According to Abdi, this is the first time archeologists are determined to conduct stratigraphy works in an effort to identify human settlement in Fars province during prehistoric period in a systematic chronological order. In order to complete their researches, Iranians have invited American and German experts in sub-archeology fields to join them in this mega project.
Head of excavation team in Tole Bashi further said: "Two methods will be implemented during chronological works in the area, including comparative chronology during which archeology team will carry out archeological excavations in the area, and implicit chronology during which Carbon 14 testing and other age-determining tests will be conducted on the materials which have been achieved in the area."

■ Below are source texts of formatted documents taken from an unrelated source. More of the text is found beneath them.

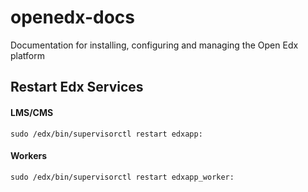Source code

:# openedx-docs
Documentation for installing, configuring and managing the Open Edx platform

## Restart Edx Services

#### LMS/CMS
`sudo /edx/bin/supervisorctl restart edxapp:`

#### Workers
`sudo /edx/bin/supervisorctl restart edxapp_worker:`
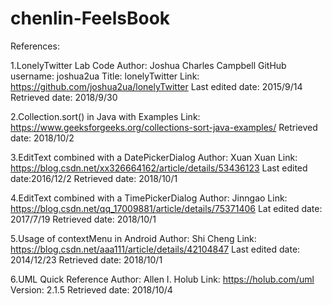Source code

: # chenlin-FeelsBook

References:

1.LonelyTwitter Lab Code
  Author: Joshua Charles Campbell
  GitHub username: joshua2ua
  Title: lonelyTwitter
  Link: https://github.com/joshua2ua/lonelyTwitter
  Last edited date: 2015/9/14
  Retrieved date: 2018/9/30

2.Collection.sort() in Java with Examples
  Link: https://www.geeksforgeeks.org/collections-sort-java-examples/
  Retrieved date: 2018/10/2

3.EditText combined with a DatePickerDialog
  Author: Xuan Xuan
  Link: https://blog.csdn.net/xx326664162/article/details/53436123
  Last edited date:2016/12/2
  Retrieved date: 2018/10/1

4.EditText combined with a TimePickerDialog
  Author: Jinngao
  Link: https://blog.csdn.net/qq_17009881/article/details/75371406
  Lat edited date: 2017/7/19
  Retrieved date: 2018/10/1

5.Usage of contextMenu in Android
  Author: Shi Cheng
  Link: https://blog.csdn.net/aaa111/article/details/42104847
  Last edited date: 2014/12/23
  Retrieved date: 2018/10/1

6.UML Quick Reference
  Author: Allen I. Holub
  Link: https://holub.com/uml
  Version: 2.1.5
  Retrieved date: 2018/10/4

  
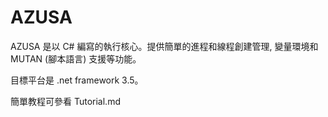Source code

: ﻿AZUSA
=====

AZUSA 是以 C# 編寫的執行核心。提供簡單的進程和線程創建管理, 變量環境和 MUTAN (腳本語言) 支援等功能。

目標平台是 .net framework 3.5。

簡單教程可參看 Tutorial.md
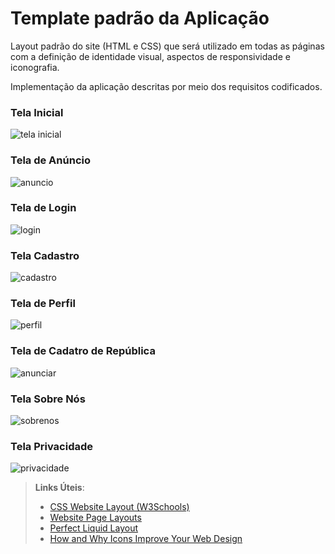 # Template padrão da Aplicação

Layout padrão do site (HTML e CSS) que será utilizado em todas as páginas com a definição de identidade visual, aspectos de responsividade e iconografia.

Implementação da aplicação descritas por meio dos requisitos codificados. 

### Tela Inicial

<img title="tela inicial" src="https://i.imgur.com/4IFNHf3.png">

### Tela de Anúncio 

<img title="anuncio" src="https://i.imgur.com/oOpYgBO.png">

### Tela de Login

<img title="login" src="https://i.imgur.com/LTdNfGm.png">

### Tela Cadastro

<img title="cadastro" src="https://i.imgur.com/Sha7E53.png">

### Tela de Perfil 

<img title="perfil" src="https://i.imgur.com/LILXlKk.png"> 

### Tela de Cadatro de República 

<img title="anunciar" src="https://i.imgur.com/0OcJA0n.png">

### Tela Sobre Nós 

<img title="sobrenos" src="https://i.imgur.com/ozL0GE7.png">

### Tela Privacidade

<img title="privacidade" src="https://i.imgur.com/lESkAit.png">


> **Links Úteis**:
>
> - [CSS Website Layout (W3Schools)](https://www.w3schools.com/css/css_website_layout.asp)
> - [Website Page Layouts](http://www.cellbiol.com/bioinformatics_web_development/chapter-3-your-first-web-page-learning-html-and-css/website-page-layouts/)
> - [Perfect Liquid Layout](https://matthewjamestaylor.com/perfect-liquid-layouts)
> - [How and Why Icons Improve Your Web Design](https://usabilla.com/blog/how-and-why-icons-improve-you-web-design/)
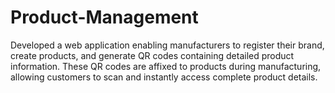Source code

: # Product-Management
Developed a web application enabling manufacturers to register their brand, create products, and generate QR codes containing detailed product information. These QR codes are affixed to products during manufacturing, allowing customers to scan and instantly access complete product details.
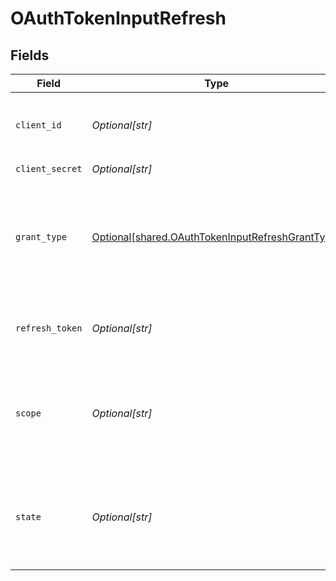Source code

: # OAuthTokenInputRefresh


## Fields

| Field                                                                                                                                        | Type                                                                                                                                         | Required                                                                                                                                     | Description                                                                                                                                  |
| -------------------------------------------------------------------------------------------------------------------------------------------- | -------------------------------------------------------------------------------------------------------------------------------------------- | -------------------------------------------------------------------------------------------------------------------------------------------- | -------------------------------------------------------------------------------------------------------------------------------------------- |
| `client_id`                                                                                                                                  | *Optional[str]*                                                                                                                              | :heavy_check_mark:                                                                                                                           | Merchant publishable key which can be found in the merchant dashboard                                                                        |
| `client_secret`                                                                                                                              | *Optional[str]*                                                                                                                              | :heavy_check_mark:                                                                                                                           | Your Bolt API Key.                                                                                                                           |
| `grant_type`                                                                                                                                 | [Optional[shared.OAuthTokenInputRefreshGrantType]](undefined/models/shared/oauthtokeninputrefreshgranttype.md)                               | :heavy_check_mark:                                                                                                                           | The type of OAuth 2.0 grant being utilized. <br/><br/>The value will always be `refresh_token` when exchanging a refresh token for an access token.<br/> |
| `refresh_token`                                                                                                                              | *Optional[str]*                                                                                                                              | :heavy_check_mark:                                                                                                                           | The value of the refresh token issued to you in the originating OAuth token request.                                                         |
| `scope`                                                                                                                                      | *Optional[str]*                                                                                                                              | :heavy_check_mark:                                                                                                                           | The scope issued to the merchant when receiving an authorization code. Options include `bolt.account.manage`, `bolt.account.view`, `openid`. |
| `state`                                                                                                                                      | *Optional[str]*                                                                                                                              | :heavy_minus_sign:                                                                                                                           | A randomly generated string issued to the merchant when receiving an authorization code used to prevent CSRF attacks                         |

Pointing out that the other aim of these excavations is to find more about people's method of life in this historic hill some 5000 years ago, Abdi said: "We do not know much about people's livelihood during Bacon epoch in Fars province. Therefore, with conducting level excavations on the hill, we are hoping to find residential evidence belonging to this important period."
Regarding the modern archeological methods which will be picked up by excavation team during this research, Abdi explained: "In addition to separating bones from other materials such as stones and clays, all the dug soil will be sieved completely. We are also determined to separate the slightly planet soil from heavy soil to reach to more information about the region."
Iranian Fars province is one of the richest historical provinces in Iran which enjoys a great potential for archeological studies. Fars province has hosted a large number of Iranian and foreign archeological teams so far, who have brought into light some invaluable information about this prehistoric province.